March 26, 2015
A Case Study from the Li-Fraumeni Exploration (LiFE) Consortium
The success of any multi-site collaborative research project involving high volume or “Big Data” requires an effective data aggregation and harmonization strategy built upon community consensus and rigorous project management. Data Coordination Centers (DCC) serve to lift the burden of implementing a data aggregation and harmonization protocol from the individual research institutions within a collaborative project. However, there is very little published guidance available to establish appropriate protocols for DCC development and success.
The application of DCC practices to large-scale, multi-institutional cohorts strengthen epidemiological studies by generating validated and standardized data about the relationship between various exposures (e.g. genetic, behavioral, environmental) and the disease or condition of interest. DCCs help to strengthen data quality, validity, and precision, in addition to allowing for more complex analyses to determine the associations between various exposures and diseases/conditions. Pooling data from multiple sites within a consortium through a DCC, especially for rare diseases or conditions, adds to the scientific rigor of resulting studies and provides tremendous value for retrospectively studying diseases with long induction or latent periods, such as cancer.
ESAC, Inc. has substantial experience in the development of cancer DCCs including the Clinical Proteomic Tumor Analysis Consortium (CPTAC) DCC, and the Breast and Colon Cancer Family Registries (BC-CFR), and has most recently applied successful strategies and lessons learned to the development of the Li-Fraumeni Exploration (LiFE) Data Coordination Center, funded by the National Cancer Institute.
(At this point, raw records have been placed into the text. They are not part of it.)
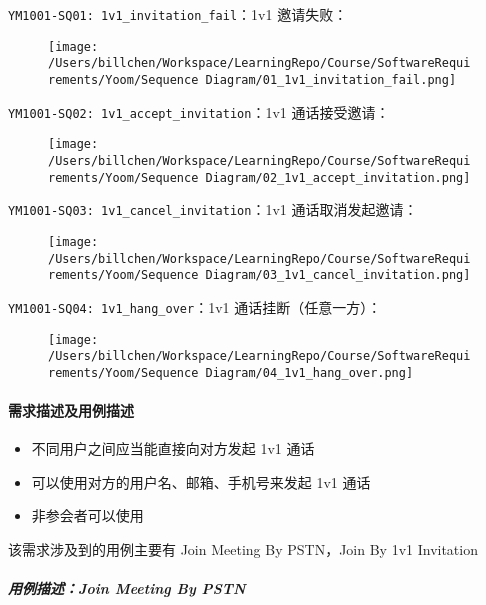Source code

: \documentclass[]{ctexart}
\let\oldparagraph\paragraph
\renewcommand{\paragraph}[1]{\oldparagraph{#1}\mbox{}}
\let\oldsubparagraph\subparagraph
\renewcommand{\subparagraph}[1]{\oldsubparagraph{#1}\mbox{}}
\begin{document}
\texttt{YM1001-SQ01:\ 1v1\_invitation\_fail}：1v1 邀请失败：

\begin{figure}
\centering
\texttt{[image: /Users/billchen/Workspace/LearningRepo/Course/SoftwareRequirements/Yoom/Sequence Diagram/01\_1v1\_invitation\_fail.png]}
\caption{}
\end{figure}

\texttt{YM1001-SQ02:\ 1v1\_accept\_invitation}：1v1 通话接受邀请：

\begin{figure}
\centering
\texttt{[image: /Users/billchen/Workspace/LearningRepo/Course/SoftwareRequirements/Yoom/Sequence Diagram/02\_1v1\_accept\_invitation.png]}
\caption{}
\end{figure}

\texttt{YM1001-SQ03:\ 1v1\_cancel\_invitation}：1v1 通话取消发起邀请：

\begin{figure}
\centering
\texttt{[image: /Users/billchen/Workspace/LearningRepo/Course/SoftwareRequirements/Yoom/Sequence Diagram/03\_1v1\_cancel\_invitation.png]}
\caption{}
\end{figure}

\texttt{YM1001-SQ04:\ 1v1\_hang\_over}：1v1 通话挂断（任意一方）：

\begin{figure}
\centering
\texttt{[image: /Users/billchen/Workspace/LearningRepo/Course/SoftwareRequirements/Yoom/Sequence Diagram/04\_1v1\_hang\_over.png]}
\caption{}
\end{figure}

\hypertarget{ux9700ux6c42ux63cfux8ff0ux53caux7528ux4f8bux63cfux8ff0-1}{%
\paragraph{需求描述及用例描述}\label{ux9700ux6c42ux63cfux8ff0ux53caux7528ux4f8bux63cfux8ff0-1}}

\begin{itemize}
\item
  不同用户之间应当能直接向对方发起 1v1 通话
\item
  可以使用对方的用户名、邮箱、手机号来发起 1v1 通话
\item
  非参会者可以使用
\end{itemize}

该需求涉及到的用例主要有 Join Meeting By PSTN，Join By 1v1 Invitation

\hypertarget{ux7528ux4f8bux63cfux8ff0join-meeting-by-pstn}{%
\subparagraph{用例描述：Join Meeting By
PSTN}\label{ux7528ux4f8bux63cfux8ff0join-meeting-by-pstn}}
\end{document}
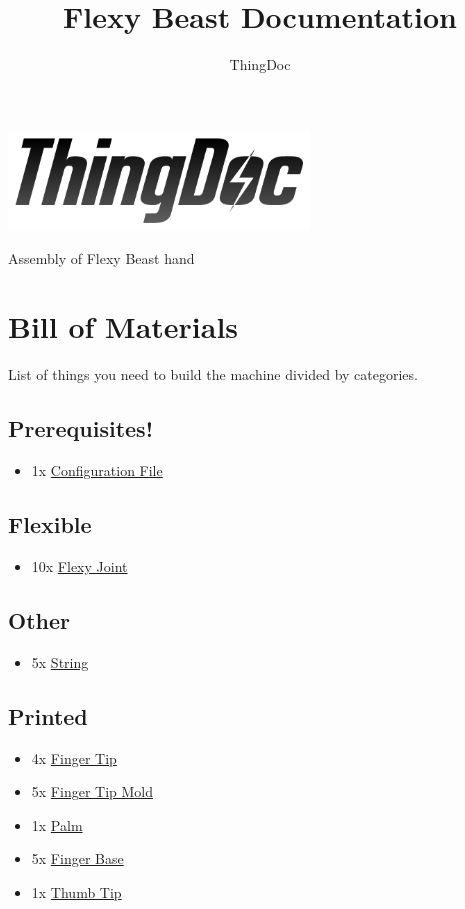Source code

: \documentclass[11pt]{article}
\title{Flexy Beast Documentation}
\author{ThingDoc}
\begin{document}
\maketitle
\begin{center}
\includegraphics[width=8cm]{logo.png}
\end{center}
Assembly of Flexy Beast hand

\newpage

\tableofcontents

\newpage

\section{Bill of Materials}
List of things you need to build the machine divided by categories.

\subsection{Prerequisites!}
\begin{itemize}
\item 1x \hyperlink{thing_config\_file}{Configuration File}
\end{itemize}

\subsection{Flexible}
\begin{itemize}
\item 10x \hyperlink{thing_flexy\_joint}{Flexy Joint}
\end{itemize}

\subsection{Other}
\begin{itemize}
\item 5x \hyperlink{thing_string}{String}
\end{itemize}

\subsection{Printed}
\begin{itemize}
\item 4x \hyperlink{thing_finger\_tip}{Finger Tip}
\item 5x \hyperlink{thing_finger\_tip\_mold}{Finger Tip Mold}
\item 1x \hyperlink{thing_palm}{Palm}
\item 5x \hyperlink{thing_finger\_base}{Finger Base}
\item 1x \hyperlink{thing_thumb\_tip}{Thumb Tip}
\end{itemize}
\end{document}
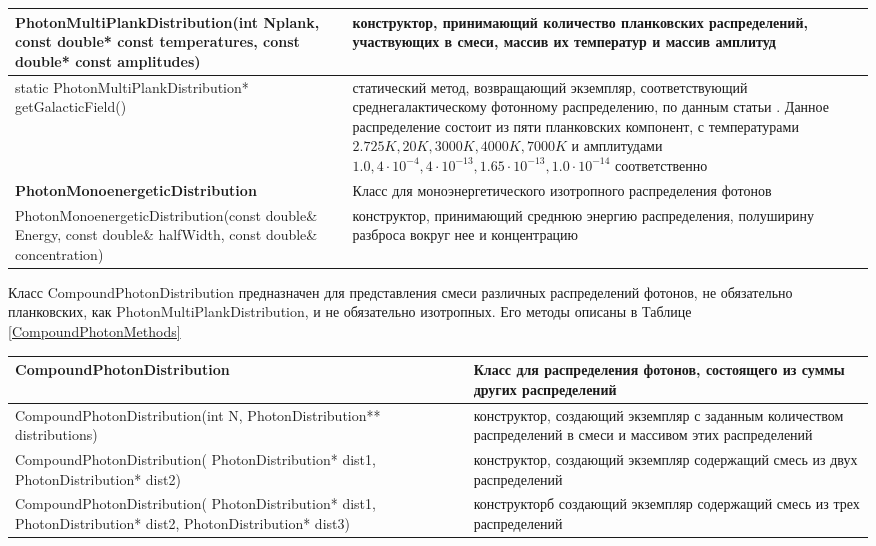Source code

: \begin{small}
\begin{xtabular}{|p{0.45\textwidth}|p{0.55\textwidth}|}
				\hline
				PhotonMultiPlankDistribution(int Nplank, const double* const temperatures, const double* const amplitudes) & конструктор, принимающий количество планковских распределений, участвующих в смеси, массив их температур и массив амплитуд\\
				\hline
				static PhotonMultiPlankDistribution* getGalacticField() & статический метод, возвращающий экземпляр, соответствующий среднегалактическому фотонному распределению, по данным статьи \cite{Mathis1983}. Данное распределение состоит из пяти планковских компонент, с температурами $2.725K, 20K, 3000K, 4000K, 7000K$ и амплитудами $1.0, 4\cdot10^{-4}, 4\cdot10^{-13}, 1.65\cdot10^{-13}, 1.0\cdot10^{-14}$ соответственно\\
				\hline
				\textbf{PhotonMonoenergeticDistribution} & Класс для моноэнергетического изотропного распределения фотонов\\
				\hline
				PhotonMonoenergeticDistribution(const double\& Energy, const double\& halfWidth, const double\& concentration) & конструктор, принимающий среднюю энергию распределения, полуширину разброса вокруг нее и концентрацию\\
				\hline
	\end{xtabular}
\end{small}

Класс CompoundPhotonDistribution предназначен для представления смеси различных распределений фотонов, не обязательно планковских, как PhotonMultiPlankDistribution, и не обязательно изотропных. Его методы описаны в Таблице \ref{CompoundPhotonMethods}

\begin{small}
		\label{CompoundPhotonMethods}
			\begin{xtabular}{|p{0.45\textwidth}|p{0.55\textwidth}|}
				\hline
				\textbf{CompoundPhotonDistribution} & Класс для распределения фотонов, состоящего из суммы других распределений\\
				\hline
				CompoundPhotonDistribution(int N, PhotonDistribution** distributions) & конструктор, создающий экземпляр с заданным количеством распределений в смеси и массивом этих распределений \\
				\hline
				CompoundPhotonDistribution( PhotonDistribution* dist1, PhotonDistribution* dist2) & конструктор, создающий экземпляр содержащий смесь из двух распределений\\
				\hline
				CompoundPhotonDistribution( PhotonDistribution* dist1, PhotonDistribution* dist2, PhotonDistribution* dist3) & конструкторб создающий экземпляр содержащий смесь из трех распределений\\
				\hline
	\end{xtabular}
\end{small}

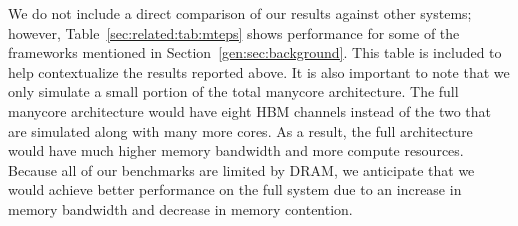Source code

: We do not include a direct comparison of our results against other systems; however, Table~\ref{sec:related:tab:mteps} shows performance for some of the frameworks mentioned in Section~\ref{gen:sec:background}. This table is included to help contextualize the results reported above.
It is also important to note that we only simulate a small portion of the total manycore architecture. 
The full manycore architecture would have eight HBM channels instead of the two that are simulated along with many more cores.
As a result, the full architecture would have much higher memory bandwidth and more compute resources. 
Because all of our benchmarks are limited by DRAM, we anticipate that we would achieve better performance on the full system due to an increase in memory bandwidth and decrease in memory contention.

\relatedMTEPSTable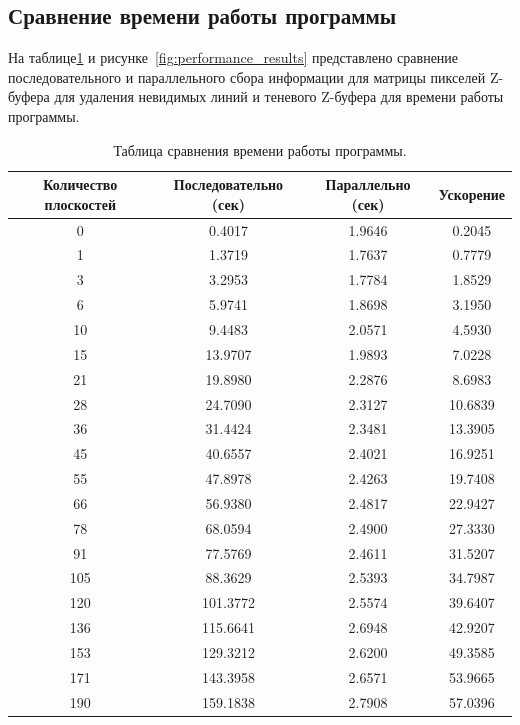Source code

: \subsection{Сравнение времени работы программы}

\hspace{1.25cm}
На таблице\ref{tab:performance_results} и рисунке~\ref{fig:performance_results} представлено сравнение последовательного и параллельного сбора информации для матрицы пикселей Z-буфера для удаления невидимых линий и теневого Z-буфера для времени работы программы.

\begin{table}[ht]
\centering
\caption{Таблица сравнения времени работы программы.}
\begin{tabular}{|c|c|c|c|}
\hline
\textbf{Количество плоскостей} & \textbf{Последовательно (сек)} & \textbf{Параллельно (сек)} & \textbf{Ускорение} \\ \hline
0   & 0.4017  & 1.9646  & 0.2045  \\ \hline
1   & 1.3719  & 1.7637  & 0.7779  \\ \hline
3   & 3.2953  & 1.7784  & 1.8529  \\ \hline
6   & 5.9741  & 1.8698  & 3.1950  \\ \hline
10  & 9.4483  & 2.0571  & 4.5930  \\ \hline
15  & 13.9707 & 1.9893  & 7.0228  \\ \hline
21  & 19.8980 & 2.2876  & 8.6983  \\ \hline
28  & 24.7090 & 2.3127  & 10.6839 \\ \hline
36  & 31.4424 & 2.3481  & 13.3905 \\ \hline
45  & 40.6557 & 2.4021  & 16.9251 \\ \hline
55  & 47.8978 & 2.4263  & 19.7408 \\ \hline
66  & 56.9380 & 2.4817  & 22.9427 \\ \hline
78  & 68.0594 & 2.4900  & 27.3330 \\ \hline
91  & 77.5769 & 2.4611  & 31.5207 \\ \hline
105 & 88.3629 & 2.5393  & 34.7987 \\ \hline
120 & 101.3772 & 2.5574 & 39.6407 \\ \hline
136 & 115.6641 & 2.6948 & 42.9207 \\ \hline
153 & 129.3212 & 2.6200 & 49.3585 \\ \hline
171 & 143.3958 & 2.6571 & 53.9665 \\ \hline
190 & 159.1838 & 2.7908 & 57.0396 \\ \hline
\end{tabular}
\label{tab:performance_results}
\end{table}

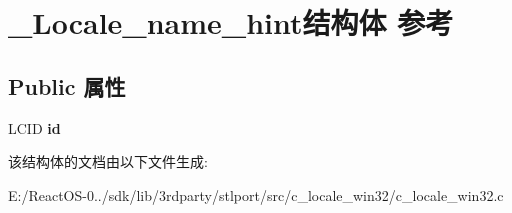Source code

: \hypertarget{struct___locale__name__hint}{}\section{\+\_\+\+Locale\+\_\+name\+\_\+hint结构体 参考}
\label{struct___locale__name__hint}
\subsection*{Public 属性}
\begin{DoxyCompactItemize}
\item 
\mbox{\label{struct___locale__name__hint_ad23c23541b96b9328a401b9bed6219f7}} 
L\+C\+ID {\bfseries id}
\end{DoxyCompactItemize}


该结构体的文档由以下文件生成\+:\begin{DoxyCompactItemize}
\item 
E\+:/\+React\+O\+S-\/0../sdk/lib/3rdparty/stlport/src/c\+\_\+locale\+\_\+win32/c\+\_\+locale\+\_\+win32.\+c\end{DoxyCompactItemize}
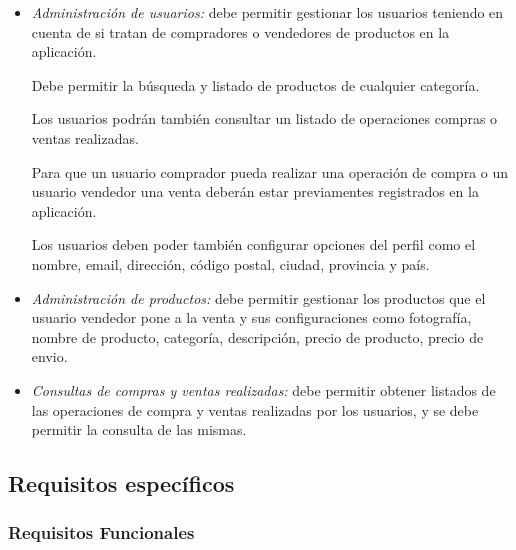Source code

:   \begin{itemize}
  
  \item \emph{Administración de usuarios:} debe permitir gestionar los usuarios teniendo en cuenta de si tratan de compradores o vendedores de productos en la aplicación.

    Debe permitir la búsqueda y listado de productos de cualquier categoría.

    Los usuarios podrán también consultar un listado de operaciones compras o ventas realizadas.
    
    Para que un usuario comprador pueda realizar una operación de compra o un usuario vendedor una venta deberán estar previamentes registrados en la aplicación.

    Los usuarios deben poder también configurar opciones del perfil como el nombre, email, dirección, código postal, ciudad, provincia y país.
  
  \item \emph{Administración de productos:} debe permitir gestionar los productos que el usuario vendedor pone a la venta y sus configuraciones como fotografía, nombre de producto, categoría, descripción, precio de producto, precio de envio.
  
  \item \emph{Consultas de compras y ventas realizadas:} debe permitir obtener listados de las operaciones de compra y ventas realizadas por los usuarios, y se debe permitir la consulta de las mismas.
  
  \end{itemize}

 \subsection{Requisitos específicos}
        \subsubsection{Requisitos Funcionales}
        
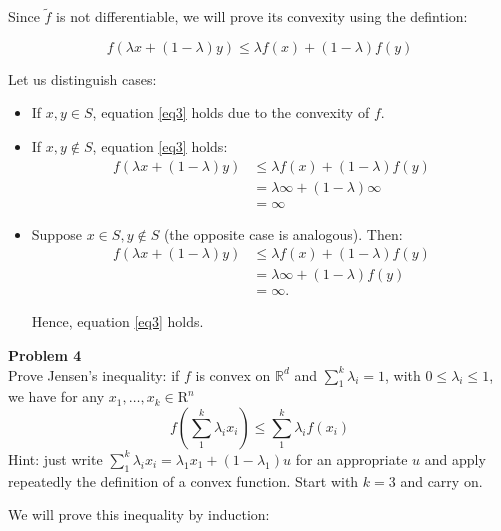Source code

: \documentclass[11pt,table]{article}
\newcommand{\R}{\mathbb{R}}
\newenvironment{problem}[2][Problem]
{ \begin{mdframed}[backgroundcolor=gray!20] \textbf{#1 #2} \\ }
	{  \end{mdframed} }
\begin{document}
	Since $\tilde f$ is not differentiable, we will prove its convexity using the defintion: 
	
	\begin{equation}
		\label{eq3}
		f(\lambda x + (1 - \lambda)y) \leq \lambda f(x) + (1 - \lambda) f(y)
	\end{equation}
	
	Let us distinguish cases:
	
	\begin{itemize}
		\item If $x,y \in S$, equation \ref{eq3} holds due to the convexity of $f$.
		
		\item If $x,y \notin S$, equation \ref{eq3} holds:
		\begin{align*}
			f(\lambda x + (1 - \lambda)y) & \le \lambda f(x) + (1 - \lambda) f(y) \\
			& = \lambda \infty + (1 - \lambda) \infty \\
			& = \infty
		\end{align*}
		
		\item Suppose $x \in S, y \notin S$ (the opposite case is analogous). Then:
		\begin{align*}
			f(\lambda x + (1 - \lambda)y) & \le \lambda f(x) + (1 - \lambda) f(y) \\
			& = \lambda \infty + (1 - \lambda) f(y) \\
			& = \infty.
		\end{align*}
		
		Hence, equation \ref{eq3} holds. \\
	\end{itemize}
	
	\begin{problem}{4}
		Prove Jensen's inequality: if $f$ is convex on $\R^{d}$ and $\sum_{1}^{k} \lambda_{i}=1$, with $0 \leq \lambda_{i} \leq 1$, we have for any $x_{1}, \ldots, x_{k} \in \mathrm{R}^{n}$
		\[
		f\left(\sum_{1}^{k} \lambda_{i} x_{i}\right) \leq \sum_{1}^{k} \lambda_{i} f\left(x_{i}\right)
		\]
		Hint: just write $\sum_{1}^{k} \lambda_{i} x_{i}=\lambda_{1} x_{1}+\left(1-\lambda_{1}\right)u$  for an appropriate $u$ and apply repeatedly the definition of a convex function. Start with $k=3$ and carry on.
	\end{problem}
	
	We will prove this inequality by induction:
	
\end{document}
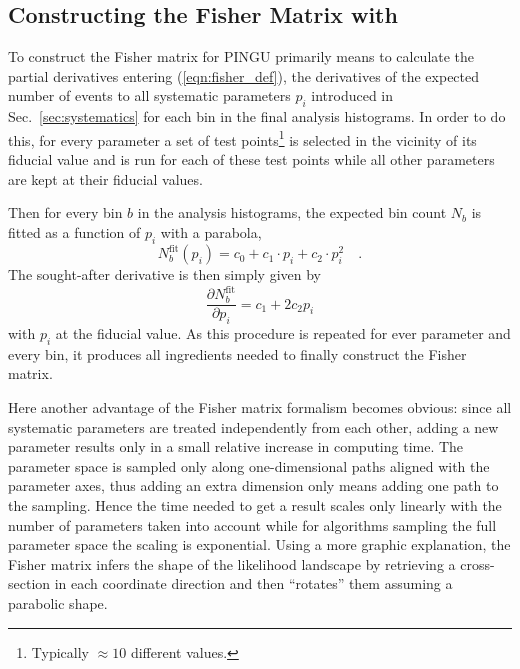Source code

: \subsection{Constructing the Fisher Matrix with \papa}

To construct the Fisher matrix for PINGU primarily means to calculate the 
partial
derivatives entering (\ref{eqn:fisher_def}), \ie the derivatives of the
expected number of events \wrt to all systematic parameters $p_i$ introduced in
Sec.~\ref{sec:systematics} for each bin in the final analysis histograms. In
order to do this, for every parameter a set of test points\footnote{Typically
$\approx 10$ different values.} is selected in the vicinity of its fiducial 
value and \papa is run for each of these test points while all other parameters 
are kept at their fiducial values.

Then for every bin $b$ in the analysis histograms, the expected bin count $N_b$
is fitted as a function of $p_i$ with a parabola, \ie
\begin{equation}
 N_b^\mathrm{fit}(p_i) = c_0 + c_1\cdot p_i + c_2\cdot p_i^2 \quad.
\end{equation}
The sought-after derivative is then simply given by
\begin{equation}
 \frac{\partial N_b^\mathrm{fit}}{\partial p_i} = c_1 + 2 c_2 p_i 
\end{equation}
with $p_i$ at the fiducial value. As this procedure is repeated for ever
parameter and every bin, it produces all ingredients needed to finally
construct the Fisher matrix.

Here another advantage of the Fisher matrix formalism becomes obvious: since
all systematic parameters are treated independently from each other, adding a
new parameter results only in a small relative increase in computing time.
The parameter space is sampled only along one-dimensional paths aligned with
the parameter axes, thus adding an extra dimension only means adding one path
to the sampling. Hence the time needed to get a result scales only linearly
with the number of parameters taken into account while for algorithms sampling
the full parameter space the scaling is exponential. Using a more graphic
explanation, the Fisher matrix infers the shape of the likelihood landscape by
retrieving a cross-section in each coordinate direction and then ``rotates''
them assuming a parabolic shape.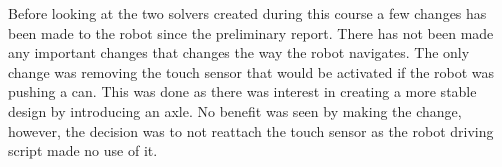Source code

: \documentclass[../../main.tex]{subfiles}
\begin{document}
Before looking at the two solvers created during this course a few changes has been made to the robot since the preliminary report. There has not been made any important changes that changes the way the robot navigates. The only change was removing the touch sensor that would be activated if the robot was pushing a can. This was done as there was interest in creating a more stable design by introducing an axle. No benefit was seen by making the change, however, the decision was to not reattach the touch sensor as the robot driving script made no use of it.
\end{document}
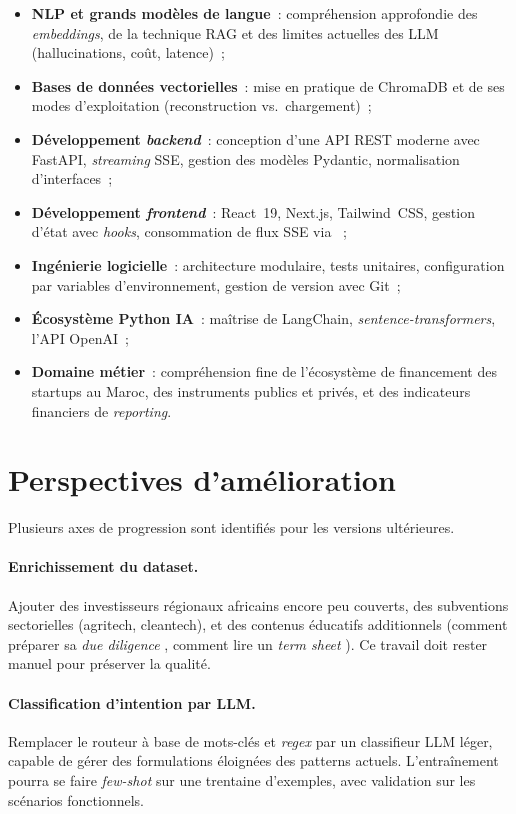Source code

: \begin{itemize}
  \item \textbf{\ac{NLP} et grands modèles de langue}~: compréhension approfondie des \textit{embeddings}, de la technique \ac{RAG} et des limites actuelles des \ac{LLM} (hallucinations, coût, latence)~;
  \item \textbf{Bases de données vectorielles}~: mise en pratique de ChromaDB et de ses modes d'exploitation (reconstruction vs.\ chargement)~;
  \item \textbf{Développement \textit{backend}}~: conception d'une \ac{API} \ac{REST} moderne avec FastAPI, \textit{streaming} \ac{SSE}, gestion des modèles Pydantic, normalisation d'interfaces~;
  \item \textbf{Développement \textit{frontend}}~: React~19, Next.js, Tailwind~CSS, gestion d'état avec \textit{hooks}, consommation de flux \ac{SSE} via ~;
  \item \textbf{Ingénierie logicielle}~: architecture modulaire, tests unitaires, configuration par variables d'environnement, gestion de version avec Git~;
  \item \textbf{Écosystème Python IA}~: maîtrise de LangChain, \textit{sentence-transformers}, l'\ac{API} OpenAI~;
  \item \textbf{Domaine métier}~: compréhension fine de l'écosystème de financement des startups au Maroc, des instruments publics et privés, et des indicateurs financiers de \textit{reporting}.
\end{itemize}

\section{Perspectives d'amélioration}

Plusieurs axes de progression sont identifiés pour les versions ultérieures.

\paragraph{Enrichissement du dataset.} Ajouter des investisseurs régionaux africains encore peu couverts, des subventions sectorielles (agritech, cleantech), et des contenus éducatifs additionnels (\og comment préparer sa \textit{due diligence} \fg, \og comment lire un \textit{term sheet} \fg). Ce travail doit rester manuel pour préserver la qualité.

\paragraph{Classification d'intention par \ac{LLM}.} Remplacer le routeur à base de mots-clés et \textit{regex} par un classifieur \ac{LLM} léger, capable de gérer des formulations éloignées des patterns actuels. L'entraînement pourra se faire \textit{few-shot} sur une trentaine d'exemples, avec validation sur les scénarios fonctionnels.

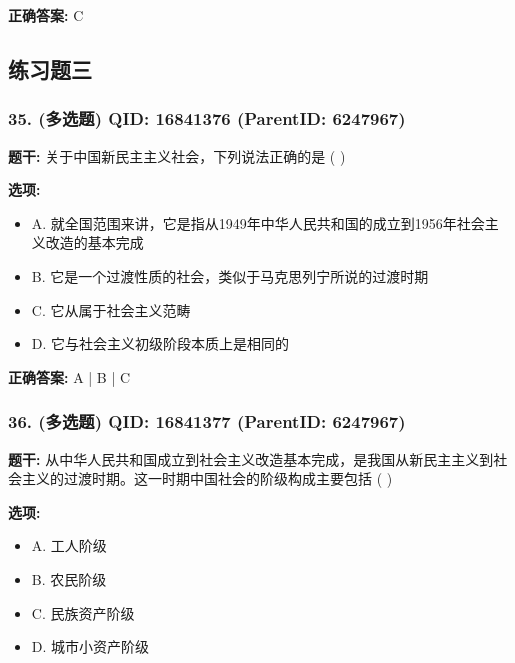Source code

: \documentclass[12pt,UTF8]{ctexart}
\begin{document}
\textbf{正确答案:}
C

\vspace{0.3em}\hrulefill\vspace{0.7em}

\subsection*{练习题三}

\subsubsection*{35. (多选题) \small QID: 16841376 (ParentID: 6247967)}

\textbf{题干:}
关于中国新民主主义社会，下列说法正确的是 ( )



\textbf{选项:}
\begin{itemize}[leftmargin=*]

  \item A. 就全国范围来讲，它是指从1949年中华人民共和国的成立到1956年社会主义改造的基本完成

  \item B. 它是一个过渡性质的社会，类似于马克思列宁所说的过渡时期

  \item C. 它从属于社会主义范畴

  \item D. 它与社会主义初级阶段本质上是相同的

\end{itemize}

\textbf{正确答案:}
A | B | C

\vspace{0.3em}\hrulefill\vspace{0.7em}

\subsubsection*{36. (多选题) \small QID: 16841377 (ParentID: 6247967)}

\textbf{题干:}
从中华人民共和国成立到社会主义改造基本完成，是我国从新民主主义到社会主义的过渡时期。这一时期中国社会的阶级构成主要包括 ( )



\textbf{选项:}
\begin{itemize}[leftmargin=*]

  \item A. 工人阶级

  \item B. 农民阶级

  \item C. 民族资产阶级

  \item D. 城市小资产阶级

\end{itemize}
\end{document}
The LiFE DCC serves as a central data repository for researchers to pool and analyze their collective data gathered from patients afflicted with a condition known as Li-Fraumeni Syndrome (LFS) – a rare inherited disorder leading to a higher risk of developing multiple cancers throughout one’s lifetime.
Since October of 2013, ESAC has worked with seven Li-Fraumeni Exploration (LiFE) Consortium sites to develop a DCC focusing on the following challenges: collaboration and communications infrastructure development; data harmonization and management; data use, sharing, and access; database and web portal development and implementation; and other necessary software tools development. ESAC worked with participating LiFE sites in collecting and storing tools, protocols, designs, data dictionaries, and processes for collecting descriptive data and metadata from all participating LiFE Consortium sites.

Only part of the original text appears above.